L’indignation cède toujours le pas à l’indifférence 

C’est sans doute aussi ce que pensaient tous ceux qui ont participé le weekend dernier aux manifestations Black Lives Matter (BLM) dans de nombreuses villes, en Suisse également. Dans ses reportages, notre chaîne de télévision publique s’est réjouie que toutes les manifestations se soient déroulées dans le calme, même si aucune n’était autorisée et qu’elles ont réuni bien plus de 300 personnes. Les manifestants ont rencontré beaucoup de bienveillance et de solidarité parmi les nombreux participants et ont exprimé leur conviction de pouvoir changer les choses grâce à leur action. Une nouvelle normalité en quelque sorte? Quelques heures seulement après la fin des manifestations, un policier a tué Rayshard Brooks, 27 ans, d’une balle à Atlanta. Le jeune homme s’était endormi dans sa voiture et a voulu échapper à une arrestation après un test d’alcoolémie positif en résistant et en tentant de prendre la fuite. L’incident a de nouveau été suivi de manifestations, réunissant apparemment une centaine de personnes en colère. Cela a apparemment exercé une telle contrainte sur Donald Trump après des semaines de protestations contre le racisme dans son pays, qu’il a au moins envisagé de timides mesures en vue d’une désescalade. Et j’insiste bien sur timide. Une nouvelle normalité? En aucune façon, juste l’ancienne façon («trouble») de jouer. La discrimination raciale en bien des endroits et la violence policière aux Etats-Unis sont loin d’être une nouveauté et ne disparaîtront pas au motif que des gens décident à présent de s’y opposer lors de manifestations en Suisse ou ailleurs. Au quotidien, ces deux phénomènes déplaisants ne sont toujours perçus qu’à la marge, que ce soit par impuissance ou par indifférence, et tant qu’ils n’apparaissent pas sur des photos qui nous touchent particulièrement et qui secouent les gens au point qu’ils descendent dans la rue. Pendant quelques jours ou quelques semaines, jusqu’à ce que la colère, justifiée à mon avis, et l’indignation retombent.

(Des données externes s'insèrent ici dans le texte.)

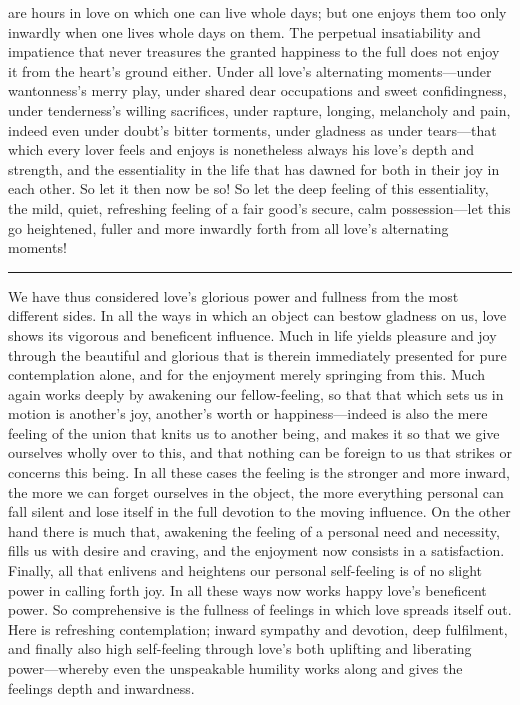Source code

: \documentclass[12pt,a4paper]{book}
\begin{document}
are hours in love on which one can live whole days; but one enjoys them too
only inwardly when one lives whole days on them. The perpetual insatiability
and impatience that never treasures the granted happiness to the full does
not enjoy it from the heart's ground either. Under all love's alternating
moments---under wantonness's merry play, under shared dear occupations and
sweet confidingness, under tenderness's willing sacrifices, under rapture,
longing, melancholy and pain, indeed even under doubt's bitter torments,
under gladness as under tears---that which every lover feels and enjoys is
nonetheless always his love's depth and strength, and the essentiality in
the life that has dawned for both in their joy in each other. So let it then
now be so! So let the deep feeling of this essentiality, the mild, quiet,
refreshing feeling of a fair good's secure, calm possession---let this go
heightened, fuller and more inwardly forth from all love's alternating
moments!

\begin{center}\rule{0.28\linewidth}{0.4pt}\end{center}

We have thus considered love's glorious power and fullness from the most
different sides. In all the ways in which an object can bestow gladness on
us, love shows its vigorous and beneficent influence. Much in life yields
pleasure and joy through the beautiful and glorious that is therein
immediately presented for pure contemplation alone, and for the enjoyment
merely springing from this. Much again works deeply by awakening our
fellow-feeling, so that that which sets us in motion is another's joy,
another's worth or happiness---indeed is also the mere feeling of the union
that knits us to another being, and makes it so that we give ourselves
wholly over to this, and that nothing can be foreign to us that strikes or
concerns this being. In all these cases the feeling is the stronger and
more inward, the more we can forget ourselves in the object, the more
everything personal can fall silent and lose itself in the full devotion to
the moving influence. On the other hand there is much that, awakening the
feeling of a personal need and necessity, fills us with desire and craving,
and the enjoyment now consists in a satisfaction. Finally, all that
enlivens and heightens our personal self-feeling is of no slight power in
calling forth joy. In all these ways now works happy love's beneficent
power. So comprehensive is the fullness of feelings in which love spreads
itself out. Here is refreshing contemplation; inward sympathy and devotion,
deep fulfilment, and finally also high self-feeling through love's both
uplifting and liberating power---whereby even the unspeakable humility works
along and gives the feelings depth and inwardness.
\end{document}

Tchernobyl, Fukushima, Aylan, ..., mais: taux zéro 

Lorsque la catastrophe nucléaire de Tchernobyl s’est produite en 1986, de nombreux participants aux manifestations contre l’énergie nucléaire qui ont suivi pensaient que l’heure était venue de mettre un terme aux centrales nucléaires. Comme nous le savons aujourd’hui, l’accident de Fukushima survenu un bon quart de siècle plus tard n’a pas non plus sonné la fin de l’énergie nucléaire. Les changements qui doivent être portés par les individus n’interviennent pas du jour au lendemain et ne sont pas non plus provoqués par une vague d’indignation éthique situationnelle, résultant à chaque fois de l’impact de photos ou de vidéos sur notre humeur. Même Angela Merkel a dû le constater après que les photos du cadavre du petit réfugié Aylan Kurdi l’aient touché au point qu’elle a sérieusement pensé que «nous y arriverons». La culture de l’accueil n’a pas duré, récemment des réfugiés à la frontière entre la Turquie et la Grèce ont essuyé des tirs à balles réelles. Même les plus puissants du monde ne peuvent pas décréter la fin de l’indolence et de la mémoire défaillante de l’humanité. La normalité demeure et au fond l’Europe ne veut pas des réfugiés. De même, nous ne voulons pas d’interdictions de sortie, de masques obligatoires ou de règles de distanciation, raisons pour laquelle nous ne les respectons pas systématiquement. Les changements requièrent plus de résolution et d’endurance que d’indignation. Et même dans un tel cas, le changement n’est pas garanti, comme le printemps arabe nous l’a enseigné. C’est pourquoi la nouvelle normalité redeviendra bientôt l’ancienne. Il n’y a que sur les marchés financiers qu’une nouvelle normalité est apparue. Les acteurs de la finance sont des professionnels chevronnés des manifestations, (pas dans les rues de toute évidence) et ils atteignent toujours leur objectif. Même dans l’œil du cyclone, le moral de la bourse est préservé à coup de milliards injectés par les banques centrales, car grâce à elles les Etats peuvent accumuler des montagnes de dettes exorbitantes à prix réduit et le taux zéro n’est désormais plus prêt de changer. C’est sans conteste ce que l’on peut appeler une nouvelle normalité.